(Stored dataset items)
────────────────────────────────────────
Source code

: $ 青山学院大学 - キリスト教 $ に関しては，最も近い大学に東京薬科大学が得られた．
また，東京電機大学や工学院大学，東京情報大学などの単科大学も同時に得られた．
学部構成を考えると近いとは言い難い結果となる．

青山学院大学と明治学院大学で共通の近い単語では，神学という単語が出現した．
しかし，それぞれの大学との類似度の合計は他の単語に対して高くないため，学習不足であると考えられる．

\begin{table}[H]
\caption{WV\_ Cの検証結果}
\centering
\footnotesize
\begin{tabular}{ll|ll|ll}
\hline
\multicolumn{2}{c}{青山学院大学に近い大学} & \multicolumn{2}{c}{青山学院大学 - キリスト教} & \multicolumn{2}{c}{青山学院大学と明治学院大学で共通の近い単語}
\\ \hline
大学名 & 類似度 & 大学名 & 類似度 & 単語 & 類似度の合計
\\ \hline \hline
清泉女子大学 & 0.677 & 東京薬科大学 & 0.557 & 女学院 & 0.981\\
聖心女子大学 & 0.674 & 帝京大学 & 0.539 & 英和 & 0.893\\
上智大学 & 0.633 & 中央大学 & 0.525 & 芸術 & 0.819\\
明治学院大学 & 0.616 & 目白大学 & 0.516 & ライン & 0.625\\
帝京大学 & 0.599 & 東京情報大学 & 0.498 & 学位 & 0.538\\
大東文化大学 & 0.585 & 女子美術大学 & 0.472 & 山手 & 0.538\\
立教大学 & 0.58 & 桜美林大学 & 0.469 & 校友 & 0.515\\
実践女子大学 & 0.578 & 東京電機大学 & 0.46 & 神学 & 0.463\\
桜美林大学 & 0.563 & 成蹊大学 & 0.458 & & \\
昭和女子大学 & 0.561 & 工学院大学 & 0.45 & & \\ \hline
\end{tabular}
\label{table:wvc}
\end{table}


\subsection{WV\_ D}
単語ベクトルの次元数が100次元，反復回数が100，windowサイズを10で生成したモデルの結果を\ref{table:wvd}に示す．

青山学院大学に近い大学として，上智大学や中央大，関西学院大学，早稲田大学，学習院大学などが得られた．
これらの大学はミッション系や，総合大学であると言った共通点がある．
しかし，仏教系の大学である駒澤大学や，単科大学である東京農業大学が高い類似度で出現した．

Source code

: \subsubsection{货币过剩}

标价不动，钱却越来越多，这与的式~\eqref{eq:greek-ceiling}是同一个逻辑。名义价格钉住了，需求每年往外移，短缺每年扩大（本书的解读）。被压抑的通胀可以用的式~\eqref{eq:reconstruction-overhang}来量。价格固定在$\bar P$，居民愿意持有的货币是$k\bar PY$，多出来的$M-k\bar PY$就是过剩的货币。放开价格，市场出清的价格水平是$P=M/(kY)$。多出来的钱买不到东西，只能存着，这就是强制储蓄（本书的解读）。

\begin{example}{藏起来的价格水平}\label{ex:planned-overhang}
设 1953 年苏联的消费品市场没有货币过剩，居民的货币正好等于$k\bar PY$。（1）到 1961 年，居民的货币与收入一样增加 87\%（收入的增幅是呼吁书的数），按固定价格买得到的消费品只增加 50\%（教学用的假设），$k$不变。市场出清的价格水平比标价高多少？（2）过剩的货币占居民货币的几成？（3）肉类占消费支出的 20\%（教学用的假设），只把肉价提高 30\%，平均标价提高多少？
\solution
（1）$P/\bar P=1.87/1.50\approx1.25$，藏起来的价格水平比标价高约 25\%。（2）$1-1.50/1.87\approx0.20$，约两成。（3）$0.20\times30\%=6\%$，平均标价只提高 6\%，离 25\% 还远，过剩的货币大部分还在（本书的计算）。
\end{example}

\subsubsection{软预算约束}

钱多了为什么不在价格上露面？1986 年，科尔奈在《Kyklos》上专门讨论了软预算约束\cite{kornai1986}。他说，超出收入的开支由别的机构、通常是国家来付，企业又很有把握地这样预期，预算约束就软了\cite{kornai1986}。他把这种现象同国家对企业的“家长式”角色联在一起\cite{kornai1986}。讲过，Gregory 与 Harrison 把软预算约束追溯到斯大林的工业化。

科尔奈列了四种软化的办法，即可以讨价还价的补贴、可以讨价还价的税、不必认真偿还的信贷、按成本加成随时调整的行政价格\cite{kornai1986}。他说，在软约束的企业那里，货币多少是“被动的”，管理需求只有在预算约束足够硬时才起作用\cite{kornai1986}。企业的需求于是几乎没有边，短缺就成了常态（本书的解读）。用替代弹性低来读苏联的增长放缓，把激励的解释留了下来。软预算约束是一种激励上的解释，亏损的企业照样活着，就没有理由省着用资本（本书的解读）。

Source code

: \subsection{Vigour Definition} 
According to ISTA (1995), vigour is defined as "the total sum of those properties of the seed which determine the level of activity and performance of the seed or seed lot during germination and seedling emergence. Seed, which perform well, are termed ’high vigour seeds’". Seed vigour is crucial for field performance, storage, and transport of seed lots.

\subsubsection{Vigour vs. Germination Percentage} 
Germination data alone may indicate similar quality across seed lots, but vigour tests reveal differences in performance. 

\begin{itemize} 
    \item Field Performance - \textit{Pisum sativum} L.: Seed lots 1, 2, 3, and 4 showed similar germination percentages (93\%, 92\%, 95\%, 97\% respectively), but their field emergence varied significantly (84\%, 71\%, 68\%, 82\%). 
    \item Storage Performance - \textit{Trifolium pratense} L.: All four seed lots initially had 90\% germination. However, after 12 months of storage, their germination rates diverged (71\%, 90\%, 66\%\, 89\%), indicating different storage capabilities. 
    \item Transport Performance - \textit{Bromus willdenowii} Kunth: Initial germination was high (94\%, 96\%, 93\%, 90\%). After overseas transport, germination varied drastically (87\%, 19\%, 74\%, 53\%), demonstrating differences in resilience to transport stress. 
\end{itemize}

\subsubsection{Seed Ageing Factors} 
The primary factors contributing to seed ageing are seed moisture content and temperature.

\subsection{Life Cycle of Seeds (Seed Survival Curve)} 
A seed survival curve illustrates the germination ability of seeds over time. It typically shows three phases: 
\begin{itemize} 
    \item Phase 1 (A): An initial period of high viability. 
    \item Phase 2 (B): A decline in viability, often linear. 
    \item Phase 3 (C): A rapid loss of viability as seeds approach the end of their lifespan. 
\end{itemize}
────────────────────────────────────────
• [Task directions]
List every line above that contains the word "subsubsection".

• [Final answer]
: \subsubsection{货币过剩}
\subsubsection{软预算约束}
\subsubsection{Vigour vs. Germination Percentage} 
\subsubsection{Seed Ageing Factors} 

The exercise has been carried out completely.